---
title: "Set User Agent on pandas read_csv"
description: "I keep a small cars.csv on my website for quickly trying out different pandas operations. It's very handy to keep around to help what a method you are..."
date: 2022-03-27
published: false
tags:
  - python
template: til
---


I keep a small [cars.csv](https://waylonwalker.com/cars.csv) on my website for
quickly trying out different pandas operations.  It's very handy to keep around
to help what a method you are unfamiliar with does, or give a teammate an
example they can replicate.

## Hosts switched

I recently switched hosting from netlify over to cloudflare.  Well cloudflare
does some work to block certain requests that it does not think is a real user.
One of these checks is to ensure there is a real user agent on the request.

## Not my go to dataset 😭

This breaks my go to example dataset.

```python
pd.read_csv("https://waylonwalker.com/cars.csv")
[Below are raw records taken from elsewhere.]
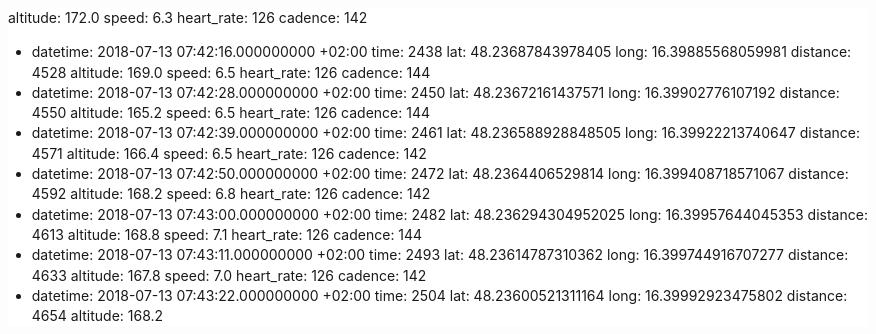   altitude: 172.0
  speed: 6.3
  heart_rate: 126
  cadence: 142
- datetime: 2018-07-13 07:42:16.000000000 +02:00
  time: 2438
  lat: 48.23687843978405
  long: 16.39885568059981
  distance: 4528
  altitude: 169.0
  speed: 6.5
  heart_rate: 126
  cadence: 144
- datetime: 2018-07-13 07:42:28.000000000 +02:00
  time: 2450
  lat: 48.23672161437571
  long: 16.39902776107192
  distance: 4550
  altitude: 165.2
  speed: 6.5
  heart_rate: 126
  cadence: 144
- datetime: 2018-07-13 07:42:39.000000000 +02:00
  time: 2461
  lat: 48.236588928848505
  long: 16.39922213740647
  distance: 4571
  altitude: 166.4
  speed: 6.5
  heart_rate: 126
  cadence: 142
- datetime: 2018-07-13 07:42:50.000000000 +02:00
  time: 2472
  lat: 48.2364406529814
  long: 16.399408718571067
  distance: 4592
  altitude: 168.2
  speed: 6.8
  heart_rate: 126
  cadence: 142
- datetime: 2018-07-13 07:43:00.000000000 +02:00
  time: 2482
  lat: 48.236294304952025
  long: 16.39957644045353
  distance: 4613
  altitude: 168.8
  speed: 7.1
  heart_rate: 126
  cadence: 144
- datetime: 2018-07-13 07:43:11.000000000 +02:00
  time: 2493
  lat: 48.23614787310362
  long: 16.399744916707277
  distance: 4633
  altitude: 167.8
  speed: 7.0
  heart_rate: 126
  cadence: 142
- datetime: 2018-07-13 07:43:22.000000000 +02:00
  time: 2504
  lat: 48.23600521311164
  long: 16.39992923475802
  distance: 4654
  altitude: 168.2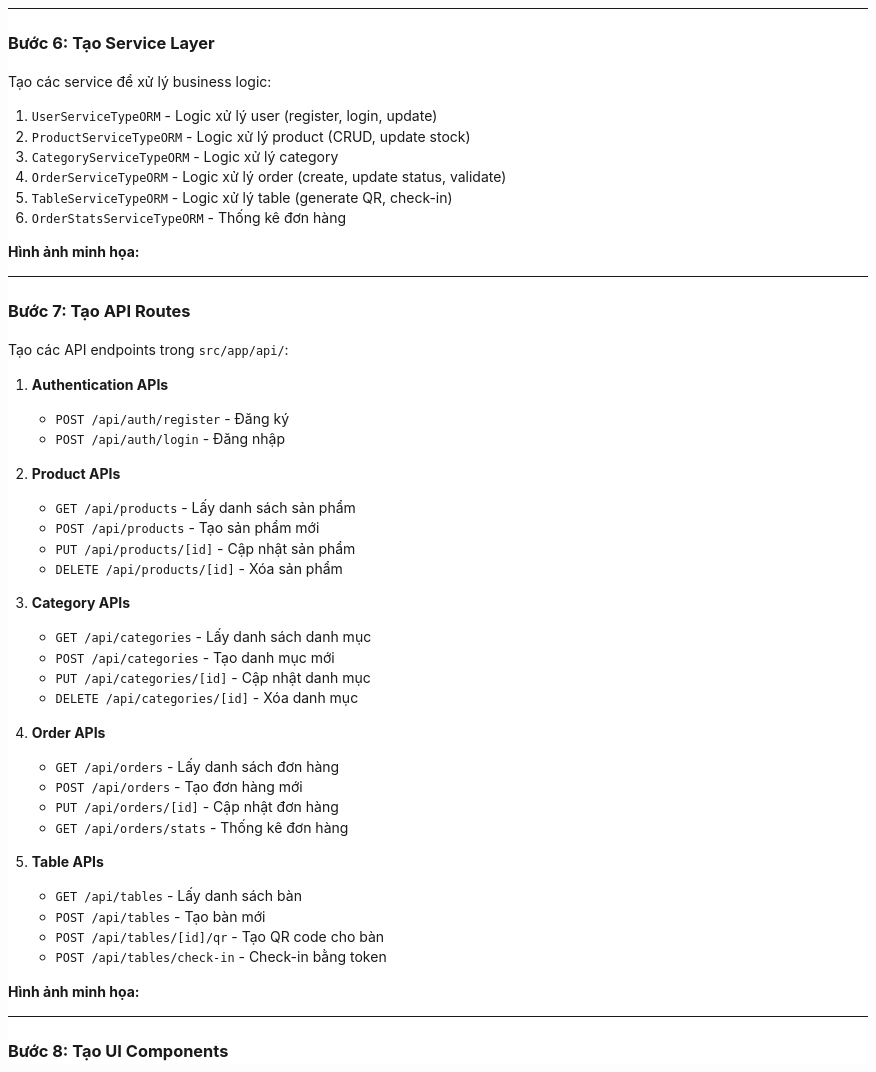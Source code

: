 
---

### Bước 6: Tạo Service Layer

Tạo các service để xử lý business logic:

1. `UserServiceTypeORM` - Logic xử lý user (register, login, update)
2. `ProductServiceTypeORM` - Logic xử lý product (CRUD, update stock)
3. `CategoryServiceTypeORM` - Logic xử lý category
4. `OrderServiceTypeORM` - Logic xử lý order (create, update status, validate)
5. `TableServiceTypeORM` - Logic xử lý table (generate QR, check-in)
6. `OrderStatsServiceTypeORM` - Thống kê đơn hàng

**Hình ảnh minh họa:**


---

### Bước 7: Tạo API Routes

Tạo các API endpoints trong `src/app/api/`:

1. **Authentication APIs**
   - `POST /api/auth/register` - Đăng ký
   - `POST /api/auth/login` - Đăng nhập

2. **Product APIs**
   - `GET /api/products` - Lấy danh sách sản phẩm
   - `POST /api/products` - Tạo sản phẩm mới
   - `PUT /api/products/[id]` - Cập nhật sản phẩm
   - `DELETE /api/products/[id]` - Xóa sản phẩm

3. **Category APIs**
   - `GET /api/categories` - Lấy danh sách danh mục
   - `POST /api/categories` - Tạo danh mục mới
   - `PUT /api/categories/[id]` - Cập nhật danh mục
   - `DELETE /api/categories/[id]` - Xóa danh mục

4. **Order APIs**
   - `GET /api/orders` - Lấy danh sách đơn hàng
   - `POST /api/orders` - Tạo đơn hàng mới
   - `PUT /api/orders/[id]` - Cập nhật đơn hàng
   - `GET /api/orders/stats` - Thống kê đơn hàng

5. **Table APIs**
   - `GET /api/tables` - Lấy danh sách bàn
   - `POST /api/tables` - Tạo bàn mới
   - `POST /api/tables/[id]/qr` - Tạo QR code cho bàn
   - `POST /api/tables/check-in` - Check-in bằng token

**Hình ảnh minh họa:**


---

### Bước 8: Tạo UI Components
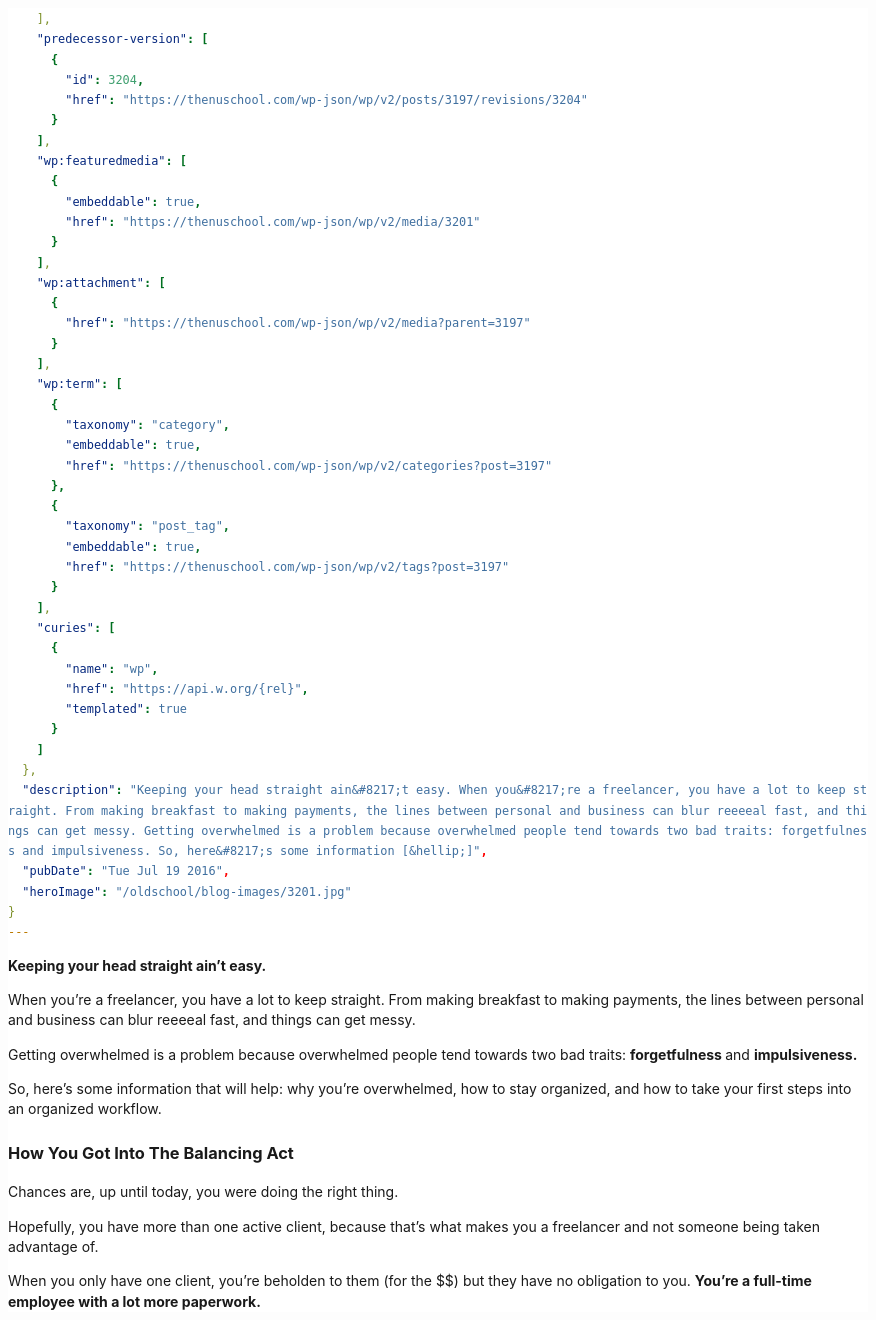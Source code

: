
```yaml
    ],
    "predecessor-version": [
      {
        "id": 3204,
        "href": "https://thenuschool.com/wp-json/wp/v2/posts/3197/revisions/3204"
      }
    ],
    "wp:featuredmedia": [
      {
        "embeddable": true,
        "href": "https://thenuschool.com/wp-json/wp/v2/media/3201"
      }
    ],
    "wp:attachment": [
      {
        "href": "https://thenuschool.com/wp-json/wp/v2/media?parent=3197"
      }
    ],
    "wp:term": [
      {
        "taxonomy": "category",
        "embeddable": true,
        "href": "https://thenuschool.com/wp-json/wp/v2/categories?post=3197"
      },
      {
        "taxonomy": "post_tag",
        "embeddable": true,
        "href": "https://thenuschool.com/wp-json/wp/v2/tags?post=3197"
      }
    ],
    "curies": [
      {
        "name": "wp",
        "href": "https://api.w.org/{rel}",
        "templated": true
      }
    ]
  },
  "description": "Keeping your head straight ain&#8217;t easy. When you&#8217;re a freelancer, you have a lot to keep straight. From making breakfast to making payments, the lines between personal and business can blur reeeeal fast, and things can get messy. Getting overwhelmed is a problem because overwhelmed people tend towards two bad traits: forgetfulness and impulsiveness. So, here&#8217;s some information [&hellip;]",
  "pubDate": "Tue Jul 19 2016",
  "heroImage": "/oldschool/blog-images/3201.jpg"
}
---
```


<p><strong>Keeping your head straight ain&#8217;t easy.</strong></p>
<p>When you&#8217;re a freelancer, you have a lot to keep straight. From making breakfast to making payments, the lines between personal and business can blur reeeeal fast, and things can get messy.</p>
<p>Getting overwhelmed is a problem because overwhelmed people tend towards two bad traits: <strong>forgetfulness </strong>and <strong>impulsiveness.</strong></p>
<p>So, here&#8217;s some information that will help: why you&#8217;re overwhelmed, how to stay organized, and how to take your first steps into an organized workflow.</p>
<h3>How You Got Into The Balancing Act</h3>
<p>Chances are, up until today, you were doing the right thing.</p>
<p>Hopefully, you have more than one active client, because that&#8217;s what makes you a freelancer and not someone being taken advantage of.</p>
<p>When you only have one client, you&#8217;re beholden to them (for the $$) but they have no obligation to you. <strong>You&#8217;re a full-time employee with a lot more paperwork.</strong></p>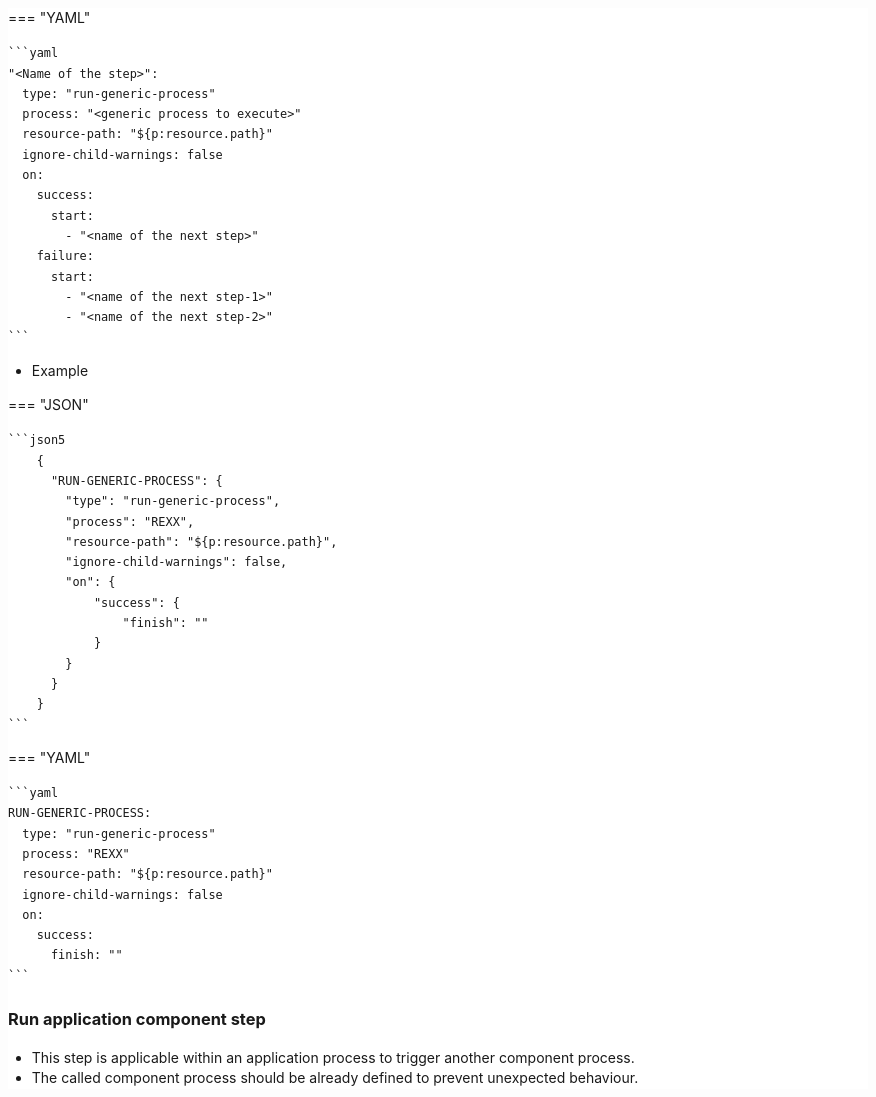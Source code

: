 === "YAML"

    ```yaml
    "<Name of the step>":
      type: "run-generic-process"
      process: "<generic process to execute>"
      resource-path: "${p:resource.path}"
      ignore-child-warnings: false
      on:
        success:
          start:
            - "<name of the next step>"
        failure:
          start:
            - "<name of the next step-1>"
            - "<name of the next step-2>"
    ```


- Example

=== "JSON"

    ```json5
        {
          "RUN-GENERIC-PROCESS": {
            "type": "run-generic-process",
            "process": "REXX",
            "resource-path": "${p:resource.path}",
            "ignore-child-warnings": false,
            "on": {
                "success": {
                    "finish": ""
                }
            }
          }
        } 
    ```

=== "YAML"

    ```yaml
    RUN-GENERIC-PROCESS:
      type: "run-generic-process"
      process: "REXX"
      resource-path: "${p:resource.path}"
      ignore-child-warnings: false
      on:
        success:
          finish: ""  
    ```

### Run application component step
* This step is applicable within an application process to trigger another component process.
* The called component process should be already defined to prevent unexpected behaviour.
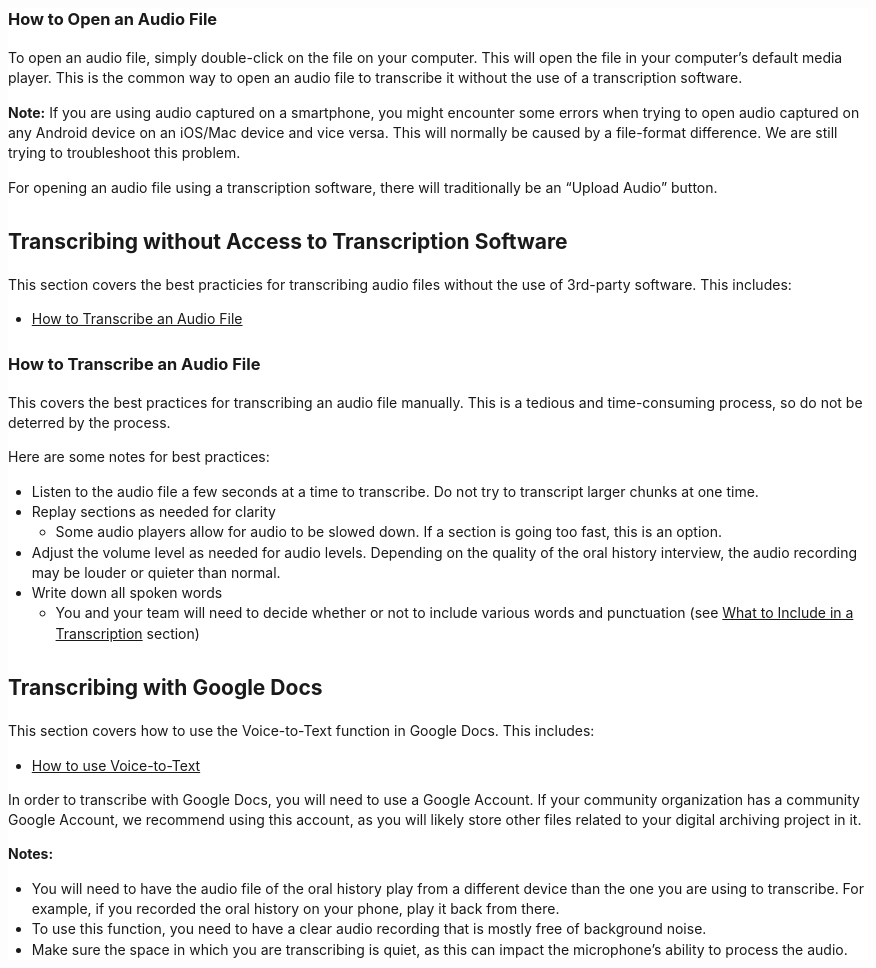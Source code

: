 

### How to Open an Audio File 

To open an audio file, simply double-click on the file on your computer. This will open the file in your computer’s default media player. This is the common way to open an audio file to transcribe it without the use of a transcription software. 
 
**Note:** If you are using audio captured on a smartphone, you might encounter some errors when trying to open audio captured on any Android device on an iOS/Mac device and vice versa. This will normally be caused by a file-format difference. We are still trying to troubleshoot this problem. 
 
For opening an audio file using a transcription software, there will traditionally be an “Upload Audio” button. 


## Transcribing without Access to Transcription Software 

This section covers the best practicies for transcribing audio files without the use of 3rd-party software. This includes: 

*	[How to Transcribe an Audio File](#how-to-transcribe-an-audio-file)


### How to Transcribe an Audio File 

This covers the best practices for transcribing an audio file manually. This is a tedious and time-consuming process, so do not be deterred by the process. 

Here are some notes for best practices: 

*	Listen to the audio file a few seconds at a time to transcribe. Do not try to transcript larger chunks at one time.
*	Replay sections as needed for clarity 
	*	Some audio players allow for audio to be slowed down. If a section is going too fast, this is an option.
*	Adjust the volume level as needed for audio levels. Depending on the quality of the oral history interview, the audio recording may be louder or quieter than normal.
*	Write down all spoken words 
	*	You and your team will need to decide whether or not to include various words and punctuation (see [What to Include in a Transcription](#what-to-include-in-a-transcription) section) 
	
	
## Transcribing with Google Docs 

 
This section covers how to use the Voice-to-Text function in Google Docs. This includes: 

*	[How to use Voice-to-Text](#how-to-use-voice-to-text)

In order to transcribe with Google Docs, you will need to use a Google Account. If your community organization has a community Google Account, we recommend using this account, as you will likely store other files related to your digital archiving project in it.

**Notes:**

*	You will need to have the audio file of the oral history play from a different device than the one you are using to transcribe. For example, if you recorded the oral history on your phone, play it back from there.  
*	To use this function, you need to have a clear audio recording that is mostly free of background noise. 
*	Make sure the space in which you are transcribing is quiet, as this can impact the microphone’s ability to process the audio. 
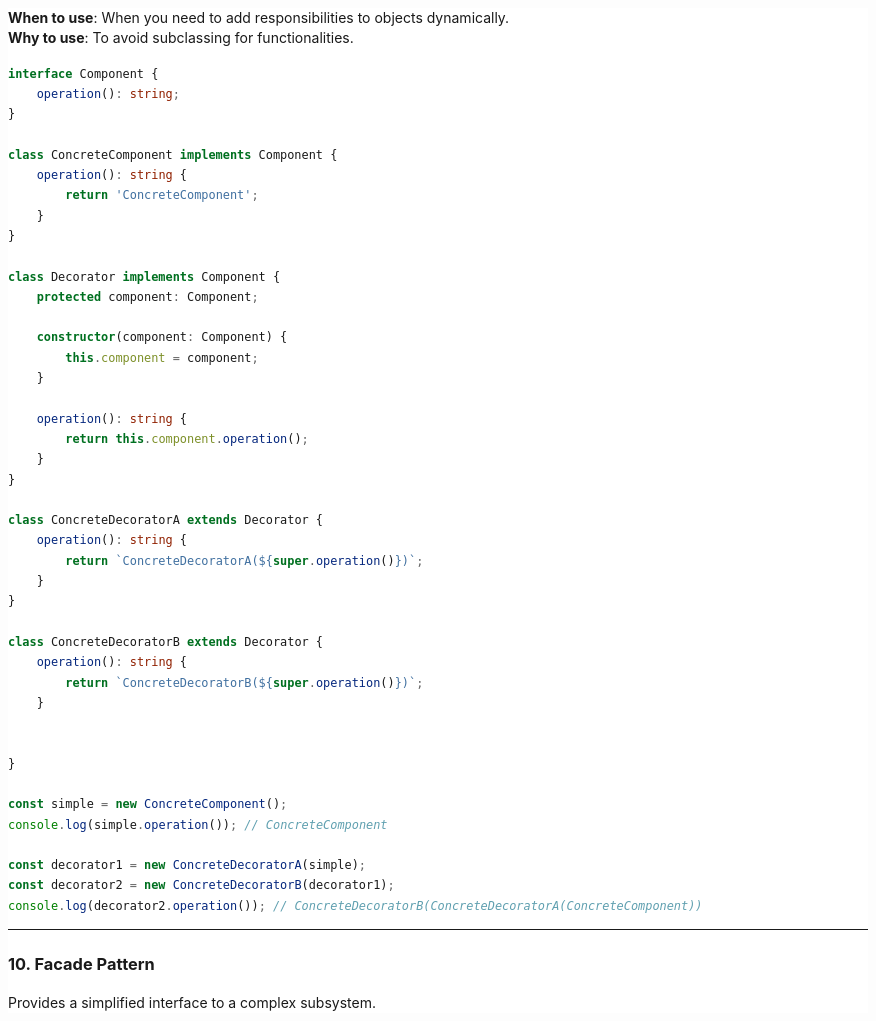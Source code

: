 **When to use**: When you need to add responsibilities to objects dynamically.  
**Why to use**: To avoid subclassing for functionalities.
```typescript
interface Component {
    operation(): string;
}

class ConcreteComponent implements Component {
    operation(): string {
        return 'ConcreteComponent';
    }
}

class Decorator implements Component {
    protected component: Component;

    constructor(component: Component) {
        this.component = component;
    }

    operation(): string {
        return this.component.operation();
    }
}

class ConcreteDecoratorA extends Decorator {
    operation(): string {
        return `ConcreteDecoratorA(${super.operation()})`;
    }
}

class ConcreteDecoratorB extends Decorator {
    operation(): string {
        return `ConcreteDecoratorB(${super.operation()})`;
    }


}

const simple = new ConcreteComponent();
console.log(simple.operation()); // ConcreteComponent

const decorator1 = new ConcreteDecoratorA(simple);
const decorator2 = new ConcreteDecoratorB(decorator1);
console.log(decorator2.operation()); // ConcreteDecoratorB(ConcreteDecoratorA(ConcreteComponent))
```

---

### 10. **Facade Pattern**
Provides a simplified interface to a complex subsystem.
# HTTPError: HTTP Error 403: Forbidden
```

## But requests works???

What's weird is, requests still works just fine!  Not sure why using urllib the
way pandas does breaks the request, but it does.

```python
requests.get("https://waylonwalker.com/cars.csv")

<Response [200]>
```

## Setting the User Agent in pandas.read_csv

_this fixed the issue for me!_

After a bit of googling I realize that this is a common thing, and that setting
the user-agent fixes it.  This is the point I remember seeing in the cloudflare
dashbard that they protect against a lot of different attacks, aparantly it
treats `pd.read_csv` as an attack on my cloudflare pages site.

```python
pd.read_csv("https://waylonwalker.com/cars.csv", storage_options = {'User-Agent': 'Mozilla/5.0'})

# success
```

## Now my data is back

Now this works again, but it feels like just a bit more effort than I want to
do by hand.  I might need to look into my cloudflare settings to see if I can
allow this dataset to be accessed by `pd.read_csv`.